Never forget, however, that it’s essential to perform due diligence when you consider making an investment property purchase. Investigate the financial trends and job market in the locale you are interested in, if you hope to raise your property’s odds of growing in value over time.
You Don’t Have To Buy Properties
Most people assume you have to buy a rental home or an apartment building to invest in real estate. But technology enables us to pursue investment properties without having to purchase the asset.
For instance, you can use a crowdsourcing website such as Fundrise to put money into vetted investment properties. Then, by putting in as little as $500, you can invest in apartment buildings collectively with less risk while retaining the potential for high returns.
Some crowdsourcing websites for real estate allow participants to invest with as little as $500, so you don’t have to be wealthy to get started.
You Can Leverage Real Estate
One of the best parts of buying any real estate – from your own home to a 500-unit apartment building – is leverage. This means you borrow money from a finance company or bank to boost the value of your investment.
Let’s say you buy a $200,000 rental property that produces $20,000 in cash flow per year, so your annual return is 10%. But if you borrow 75% of the purchase price, you can increase your return to almost 20% per year.
Some investors prefer to acquire their rental properties with cash, so they don’t have to worry about a mortgage payment. But others opt for using the leverage of mortgages to increase their returns.
Plus, they can conserve their cash to buy more properties and enjoy more appreciation as they continue to expand their property portfolio.
You Can Start Small
There are many ways to get your start in real estate investing. For example, some people decide to buy a single-family home or duplex before purchasing an apartment complex thereafter.

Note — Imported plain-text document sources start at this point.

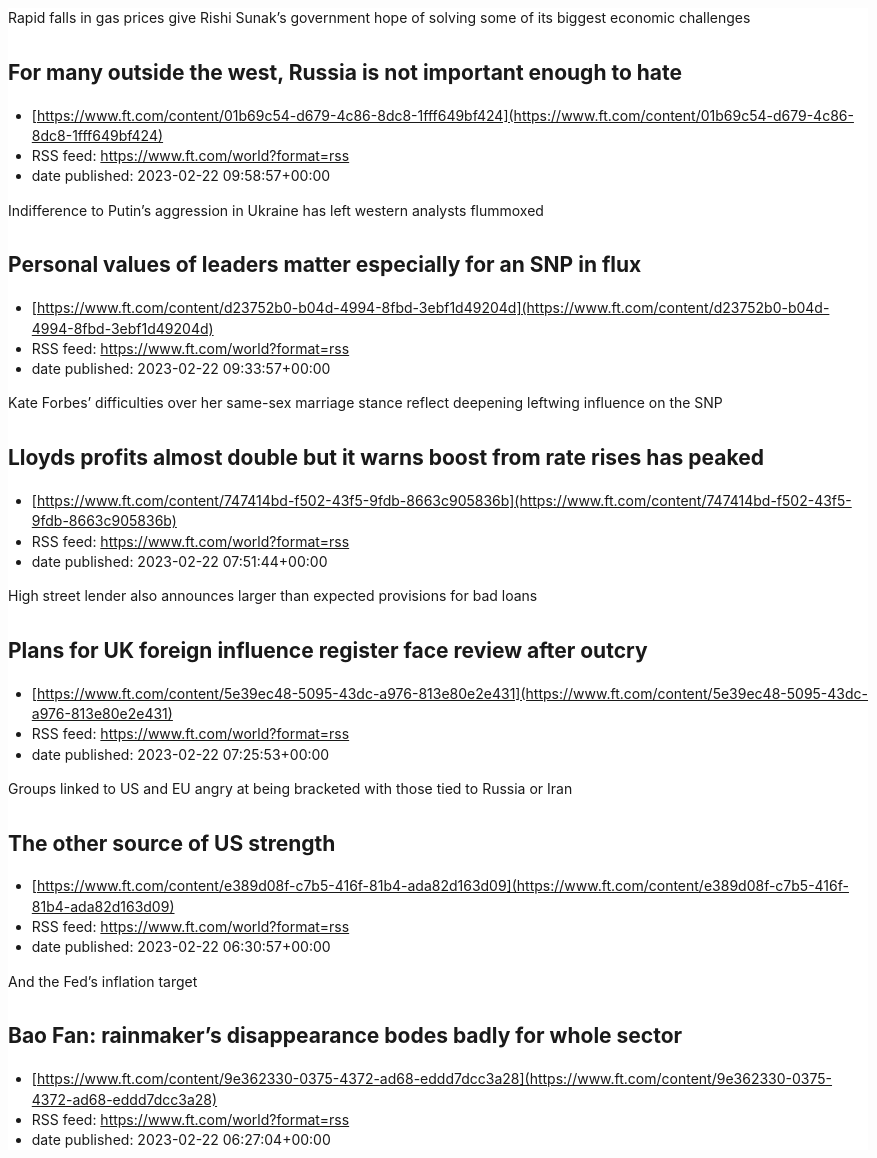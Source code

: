 Rapid falls in gas prices give Rishi Sunak’s government hope of solving some of its biggest economic challenges

## For many outside the west, Russia is not important enough to hate
 - [https://www.ft.com/content/01b69c54-d679-4c86-8dc8-1fff649bf424](https://www.ft.com/content/01b69c54-d679-4c86-8dc8-1fff649bf424)
 - RSS feed: https://www.ft.com/world?format=rss
 - date published: 2023-02-22 09:58:57+00:00

Indifference to Putin’s aggression in Ukraine has left western analysts flummoxed

## Personal values of leaders matter especially for an SNP in flux
 - [https://www.ft.com/content/d23752b0-b04d-4994-8fbd-3ebf1d49204d](https://www.ft.com/content/d23752b0-b04d-4994-8fbd-3ebf1d49204d)
 - RSS feed: https://www.ft.com/world?format=rss
 - date published: 2023-02-22 09:33:57+00:00

Kate Forbes’ difficulties over her same-sex marriage stance reflect deepening leftwing influence on the SNP

## Lloyds profits almost double but it warns boost from rate rises has peaked
 - [https://www.ft.com/content/747414bd-f502-43f5-9fdb-8663c905836b](https://www.ft.com/content/747414bd-f502-43f5-9fdb-8663c905836b)
 - RSS feed: https://www.ft.com/world?format=rss
 - date published: 2023-02-22 07:51:44+00:00

High street lender also announces larger than expected provisions for bad loans

## Plans for UK foreign influence register face review after outcry
 - [https://www.ft.com/content/5e39ec48-5095-43dc-a976-813e80e2e431](https://www.ft.com/content/5e39ec48-5095-43dc-a976-813e80e2e431)
 - RSS feed: https://www.ft.com/world?format=rss
 - date published: 2023-02-22 07:25:53+00:00

Groups linked to US and EU angry at being bracketed with those tied to Russia or Iran

## The other source of US strength
 - [https://www.ft.com/content/e389d08f-c7b5-416f-81b4-ada82d163d09](https://www.ft.com/content/e389d08f-c7b5-416f-81b4-ada82d163d09)
 - RSS feed: https://www.ft.com/world?format=rss
 - date published: 2023-02-22 06:30:57+00:00

And the Fed’s inflation target

## Bao Fan: rainmaker’s disappearance bodes badly for whole sector
 - [https://www.ft.com/content/9e362330-0375-4372-ad68-eddd7dcc3a28](https://www.ft.com/content/9e362330-0375-4372-ad68-eddd7dcc3a28)
 - RSS feed: https://www.ft.com/world?format=rss
 - date published: 2023-02-22 06:27:04+00:00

One of the simplest ways to start in real estate is to buy a four-unit apartment complex and live in one of the units yourself. This enables you to combine your living expenses with the cost of your investment property.
Plus, you may qualify for an FHA loan with a low interest rate and a 3.5% down payment if you live in your first investment property.
Many millionaires report that investing in real estate is what made them rich, so it’s a smart choice to get started in real estate investing as soon as you can.